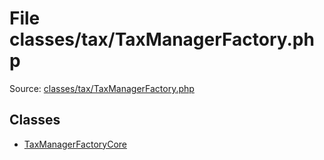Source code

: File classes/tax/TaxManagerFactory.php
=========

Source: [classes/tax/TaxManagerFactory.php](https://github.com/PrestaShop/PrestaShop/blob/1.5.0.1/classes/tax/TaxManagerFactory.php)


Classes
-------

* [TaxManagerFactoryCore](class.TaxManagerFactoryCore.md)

---

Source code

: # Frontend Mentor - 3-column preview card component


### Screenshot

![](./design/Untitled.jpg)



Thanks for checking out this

▶ _WHAT THE EXERCISE ASKS_
Reproduce only the lines above spanning from the line containing "### Screenshot" through the line containing "Thanks for checking out this", word for word.

▶ _YOUR RESPONSE_
### Screenshot

![](./design/Untitled.jpg)



Thanks for checking out this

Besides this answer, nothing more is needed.